Il y a par contre un beau jeu d'échelle dans le déploiement du phénomène. Un parc. Une ville. Une région. Un village perdu. Un groupe d'inconnu. L'individu. Son intérieur. Son coeur. L'invisibilité de la menace permet à chaque individu d'y projeter toutes ses psychoses, et surtout de révéler sa nature profonde. Phénomène n'est pas une fable écologique. Pas plus que ne l'est Les Oiseaux d'Hitchcock ou que Grave ne soit un film végane. C'est un film sur les rapports humains et le mutisme qui les entraînent à la dérive.
Wahlberg joue ici le rôle du "guérisseur" faisant émerger les émotions des autres. L'utilité de sa bague magique n'est en réalité qu'anecdotique. C'est sa confiance absolue en son prochain qui sera le moteur de leurs transformations internes. Celles de la petite fille puis celles de sa femme. Le contraste extrêmement violent avec les réactions des autres nous rappellera sans cesse cette nécessité de préserver cet état de pureté. Non l'Homme face à un environnement qui lui est hostile. Mais l'Homme face à la noirceur de sa propre nature. Le phénomène jouant le rôle de l'organe régulateur qui avertit, éprouve et inflige.
La "menace" ne pousse pas à l'isolement et à la séparation des hommes, mais, au contraire, à un état d'harmonie sincère et non calculée. Il n'est pas question de fuir, mais de se retrouver. C'est uniquement lorsque les personnages se feront face, dépouillés de toute autre chose que la force de l'amour, qu'ils pourront s'en extraire, survivre et vivre.

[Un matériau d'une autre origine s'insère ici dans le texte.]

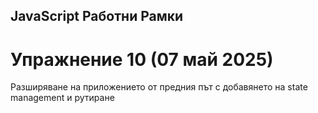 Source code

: ## JavaScript Работни Рамки

# Упражнение 10 (07 май 2025)

Разширяване на приложението от предния път с добавянето на state management и рутиране

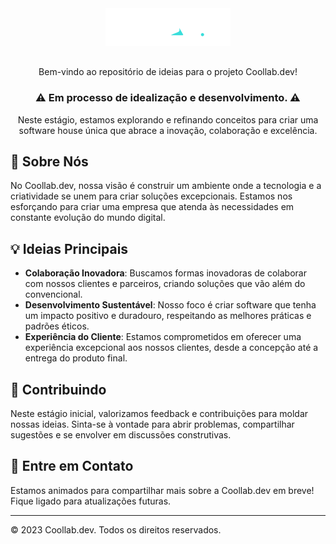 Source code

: <div align="center" style="padding: 1rem;">
  <img src="assets/logo.svg" alt="Logo Coollab.dev" width="200">
</div>

<div style="text-align:center">

Bem-vindo ao repositório de ideias para o projeto Coollab.dev!

### ⚠️ Em processo de idealização e desenvolvimento. ⚠️

Neste estágio, estamos explorando e refinando conceitos para criar uma software house única que abrace a inovação, colaboração e excelência.

</div>

## 🧬 Sobre Nós

No Coollab.dev, nossa visão é construir um ambiente onde a tecnologia e a criatividade se unem para criar soluções excepcionais. Estamos nos esforçando para criar uma empresa que atenda às necessidades em constante evolução do mundo digital.

## 💡 Ideias Principais

- **Colaboração Inovadora**: Buscamos formas inovadoras de colaborar com nossos clientes e parceiros, criando soluções que vão além do convencional.
- **Desenvolvimento Sustentável**: Nosso foco é criar software que tenha um impacto positivo e duradouro, respeitando as melhores práticas e padrões éticos.
- **Experiência do Cliente**: Estamos comprometidos em oferecer uma experiência excepcional aos nossos clientes, desde a concepção até a entrega do produto final.

## 🤝 Contribuindo

Neste estágio inicial, valorizamos feedback e contribuições para moldar nossas ideias. Sinta-se à vontade para abrir problemas, compartilhar sugestões e se envolver em discussões construtivas.

## 📧 Entre em Contato

Estamos animados para compartilhar mais sobre a Coollab.dev em breve! Fique ligado para atualizações futuras.

---

© 2023 Coollab.dev. Todos os direitos reservados.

Dans son film précédent, Shyamalan faisait intervenir un homme seul, bombardé par les horreurs du monde qu'il voyait au travers de sa télé. "L'Homme mérite-t-il d'être sauvé ?" Il apporte ici une réponse partielle. Si la purge rentre dans un ordre naturel, il reste un infime espoir pour y échapper. Nous connecter sincèrement avec la nature profonde des autres. Épurer nos cœurs pour préserver notre espèce. Éteindre l'interrupteur de notre instinct de survie sans nous laisser ronger par la noirceur de notre essence. Une vision tout aussi naïve et simpliste qu'à l'accoutumée, mais qui a le mérite de ne pas écorner la sincérité du réalisateur.